(Stored dataset items)
────────

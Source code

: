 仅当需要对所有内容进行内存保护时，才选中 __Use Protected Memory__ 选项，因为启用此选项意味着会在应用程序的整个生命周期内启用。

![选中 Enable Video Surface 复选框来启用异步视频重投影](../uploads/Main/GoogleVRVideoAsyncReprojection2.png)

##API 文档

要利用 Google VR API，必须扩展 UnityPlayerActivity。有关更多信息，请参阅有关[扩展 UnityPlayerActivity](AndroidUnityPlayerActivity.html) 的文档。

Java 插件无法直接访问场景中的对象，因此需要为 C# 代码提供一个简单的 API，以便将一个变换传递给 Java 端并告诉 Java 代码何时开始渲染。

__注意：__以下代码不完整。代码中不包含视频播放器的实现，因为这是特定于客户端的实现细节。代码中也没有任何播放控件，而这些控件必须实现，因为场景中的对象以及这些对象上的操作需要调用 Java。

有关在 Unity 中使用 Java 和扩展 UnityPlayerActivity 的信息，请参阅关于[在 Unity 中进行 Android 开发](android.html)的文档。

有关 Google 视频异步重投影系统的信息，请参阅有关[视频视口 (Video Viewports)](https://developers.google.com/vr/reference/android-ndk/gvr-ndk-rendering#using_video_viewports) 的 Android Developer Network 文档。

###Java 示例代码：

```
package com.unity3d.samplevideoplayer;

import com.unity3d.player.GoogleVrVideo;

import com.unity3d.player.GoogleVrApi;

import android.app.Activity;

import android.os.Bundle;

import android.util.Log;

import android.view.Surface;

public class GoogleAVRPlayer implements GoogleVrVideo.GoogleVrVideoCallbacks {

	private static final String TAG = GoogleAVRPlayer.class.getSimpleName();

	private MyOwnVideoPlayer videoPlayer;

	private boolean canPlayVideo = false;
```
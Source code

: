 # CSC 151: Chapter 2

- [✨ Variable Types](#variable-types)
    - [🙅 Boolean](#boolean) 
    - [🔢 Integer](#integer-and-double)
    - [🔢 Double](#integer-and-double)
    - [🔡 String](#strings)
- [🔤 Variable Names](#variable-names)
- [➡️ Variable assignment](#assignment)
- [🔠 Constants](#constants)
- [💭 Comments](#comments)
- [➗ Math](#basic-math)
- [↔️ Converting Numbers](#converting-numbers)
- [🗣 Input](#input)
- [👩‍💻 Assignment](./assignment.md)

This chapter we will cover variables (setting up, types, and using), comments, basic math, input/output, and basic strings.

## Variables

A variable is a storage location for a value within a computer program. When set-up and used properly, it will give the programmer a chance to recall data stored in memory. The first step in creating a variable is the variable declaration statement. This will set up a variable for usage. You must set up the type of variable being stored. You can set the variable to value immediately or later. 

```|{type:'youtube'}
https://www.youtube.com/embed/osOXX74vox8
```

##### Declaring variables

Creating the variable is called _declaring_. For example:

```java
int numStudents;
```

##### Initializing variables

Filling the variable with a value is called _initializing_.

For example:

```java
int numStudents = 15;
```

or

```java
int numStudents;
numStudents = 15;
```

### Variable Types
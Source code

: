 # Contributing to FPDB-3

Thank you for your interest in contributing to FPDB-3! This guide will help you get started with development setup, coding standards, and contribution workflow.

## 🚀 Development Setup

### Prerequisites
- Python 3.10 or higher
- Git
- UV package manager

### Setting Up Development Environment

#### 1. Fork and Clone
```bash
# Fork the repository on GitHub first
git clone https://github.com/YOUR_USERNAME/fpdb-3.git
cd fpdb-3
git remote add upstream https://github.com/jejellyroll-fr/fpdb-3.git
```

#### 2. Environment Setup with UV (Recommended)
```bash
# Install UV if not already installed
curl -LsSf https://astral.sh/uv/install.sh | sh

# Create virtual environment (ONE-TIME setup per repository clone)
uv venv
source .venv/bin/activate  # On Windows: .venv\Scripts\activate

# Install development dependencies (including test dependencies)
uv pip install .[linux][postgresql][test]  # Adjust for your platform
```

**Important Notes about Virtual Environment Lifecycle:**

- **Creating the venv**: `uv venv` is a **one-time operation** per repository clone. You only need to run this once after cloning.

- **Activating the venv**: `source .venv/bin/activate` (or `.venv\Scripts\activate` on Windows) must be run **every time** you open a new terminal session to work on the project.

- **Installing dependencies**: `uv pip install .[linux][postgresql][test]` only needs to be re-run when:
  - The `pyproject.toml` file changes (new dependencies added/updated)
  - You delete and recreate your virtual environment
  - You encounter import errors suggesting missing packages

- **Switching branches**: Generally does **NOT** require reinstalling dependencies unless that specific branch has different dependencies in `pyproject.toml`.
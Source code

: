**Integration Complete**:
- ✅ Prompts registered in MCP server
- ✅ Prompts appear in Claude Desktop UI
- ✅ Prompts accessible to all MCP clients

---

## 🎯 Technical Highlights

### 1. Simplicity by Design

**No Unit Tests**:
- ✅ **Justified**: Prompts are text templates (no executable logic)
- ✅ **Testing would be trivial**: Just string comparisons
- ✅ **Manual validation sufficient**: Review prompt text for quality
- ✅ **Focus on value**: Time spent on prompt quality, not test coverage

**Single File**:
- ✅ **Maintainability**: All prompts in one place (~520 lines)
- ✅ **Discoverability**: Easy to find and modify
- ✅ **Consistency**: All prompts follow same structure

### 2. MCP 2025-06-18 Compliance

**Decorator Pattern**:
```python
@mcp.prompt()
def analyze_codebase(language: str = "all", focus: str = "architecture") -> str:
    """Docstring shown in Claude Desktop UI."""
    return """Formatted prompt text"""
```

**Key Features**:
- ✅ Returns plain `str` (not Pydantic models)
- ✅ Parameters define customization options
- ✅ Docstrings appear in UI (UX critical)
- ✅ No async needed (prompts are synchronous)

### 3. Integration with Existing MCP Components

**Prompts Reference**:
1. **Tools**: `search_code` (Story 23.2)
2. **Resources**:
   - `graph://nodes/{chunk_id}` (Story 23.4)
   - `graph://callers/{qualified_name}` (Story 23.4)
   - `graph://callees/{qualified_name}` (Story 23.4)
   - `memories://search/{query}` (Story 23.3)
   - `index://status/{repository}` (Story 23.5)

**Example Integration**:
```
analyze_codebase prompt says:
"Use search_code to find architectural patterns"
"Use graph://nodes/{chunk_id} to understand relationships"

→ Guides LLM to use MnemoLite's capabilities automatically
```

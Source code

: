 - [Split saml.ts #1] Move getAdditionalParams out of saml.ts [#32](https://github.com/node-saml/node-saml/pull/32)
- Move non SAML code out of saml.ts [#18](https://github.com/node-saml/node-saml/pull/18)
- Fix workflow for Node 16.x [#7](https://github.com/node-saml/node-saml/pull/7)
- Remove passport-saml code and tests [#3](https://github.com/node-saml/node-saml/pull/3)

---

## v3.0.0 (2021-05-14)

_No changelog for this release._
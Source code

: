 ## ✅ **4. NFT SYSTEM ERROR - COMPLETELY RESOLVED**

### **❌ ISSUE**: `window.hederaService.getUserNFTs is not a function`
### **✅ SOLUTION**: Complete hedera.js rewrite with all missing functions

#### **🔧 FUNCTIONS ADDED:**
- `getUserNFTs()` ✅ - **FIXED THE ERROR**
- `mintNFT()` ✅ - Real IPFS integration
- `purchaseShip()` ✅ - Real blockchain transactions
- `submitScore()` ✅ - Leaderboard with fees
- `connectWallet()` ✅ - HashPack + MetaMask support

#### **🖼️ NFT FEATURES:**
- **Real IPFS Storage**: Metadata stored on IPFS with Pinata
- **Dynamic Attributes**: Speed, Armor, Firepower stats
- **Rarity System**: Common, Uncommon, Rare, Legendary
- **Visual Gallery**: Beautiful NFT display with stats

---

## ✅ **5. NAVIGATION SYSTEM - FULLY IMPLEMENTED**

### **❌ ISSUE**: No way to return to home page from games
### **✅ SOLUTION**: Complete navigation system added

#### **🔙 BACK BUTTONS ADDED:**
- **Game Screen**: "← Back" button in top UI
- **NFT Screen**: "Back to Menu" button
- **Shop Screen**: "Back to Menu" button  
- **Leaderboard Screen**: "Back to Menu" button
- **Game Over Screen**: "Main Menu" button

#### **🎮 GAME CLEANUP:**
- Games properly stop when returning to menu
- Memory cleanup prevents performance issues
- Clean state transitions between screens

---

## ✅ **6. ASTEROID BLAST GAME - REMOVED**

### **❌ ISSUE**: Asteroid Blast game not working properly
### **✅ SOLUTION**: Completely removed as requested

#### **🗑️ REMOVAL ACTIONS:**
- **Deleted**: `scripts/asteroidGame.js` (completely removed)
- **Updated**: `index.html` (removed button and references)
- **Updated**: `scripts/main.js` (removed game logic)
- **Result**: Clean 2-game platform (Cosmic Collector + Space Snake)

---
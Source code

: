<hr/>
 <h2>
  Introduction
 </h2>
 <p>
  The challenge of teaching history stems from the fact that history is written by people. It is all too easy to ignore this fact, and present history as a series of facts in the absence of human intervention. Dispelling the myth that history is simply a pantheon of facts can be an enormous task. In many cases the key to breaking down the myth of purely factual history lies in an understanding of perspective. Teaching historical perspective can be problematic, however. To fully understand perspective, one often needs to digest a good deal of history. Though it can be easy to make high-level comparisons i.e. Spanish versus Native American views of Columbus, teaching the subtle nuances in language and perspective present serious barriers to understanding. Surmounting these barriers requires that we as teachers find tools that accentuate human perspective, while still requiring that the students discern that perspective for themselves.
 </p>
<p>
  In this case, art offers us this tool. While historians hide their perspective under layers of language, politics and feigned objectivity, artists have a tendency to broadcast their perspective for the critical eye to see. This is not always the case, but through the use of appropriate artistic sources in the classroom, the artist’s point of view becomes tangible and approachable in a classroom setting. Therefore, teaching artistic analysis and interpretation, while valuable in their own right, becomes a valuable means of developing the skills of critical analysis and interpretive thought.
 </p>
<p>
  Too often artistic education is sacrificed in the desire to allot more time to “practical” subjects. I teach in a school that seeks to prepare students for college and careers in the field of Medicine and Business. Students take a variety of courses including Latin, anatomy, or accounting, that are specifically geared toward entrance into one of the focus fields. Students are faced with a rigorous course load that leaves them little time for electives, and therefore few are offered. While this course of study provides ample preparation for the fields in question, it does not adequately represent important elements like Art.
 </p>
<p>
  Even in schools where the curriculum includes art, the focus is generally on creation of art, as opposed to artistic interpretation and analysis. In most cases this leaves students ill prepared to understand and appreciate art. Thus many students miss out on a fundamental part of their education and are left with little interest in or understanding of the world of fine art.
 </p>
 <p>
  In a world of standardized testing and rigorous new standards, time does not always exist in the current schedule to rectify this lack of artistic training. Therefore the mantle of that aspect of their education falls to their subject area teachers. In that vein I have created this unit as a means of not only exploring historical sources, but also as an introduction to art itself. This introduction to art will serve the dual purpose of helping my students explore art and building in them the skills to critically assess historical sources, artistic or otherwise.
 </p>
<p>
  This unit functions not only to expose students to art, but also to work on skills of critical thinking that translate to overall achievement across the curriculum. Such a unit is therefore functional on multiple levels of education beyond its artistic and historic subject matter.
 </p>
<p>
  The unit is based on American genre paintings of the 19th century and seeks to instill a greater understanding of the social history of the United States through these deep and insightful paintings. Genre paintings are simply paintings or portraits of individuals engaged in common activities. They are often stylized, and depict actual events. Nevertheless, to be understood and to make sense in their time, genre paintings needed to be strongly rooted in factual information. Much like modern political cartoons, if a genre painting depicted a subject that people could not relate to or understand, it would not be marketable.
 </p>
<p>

────────

__WHAT IS EXPECTED__: Examine the records above and state the number of lines that include "saml", with no further text.

__SOLUTION__: 4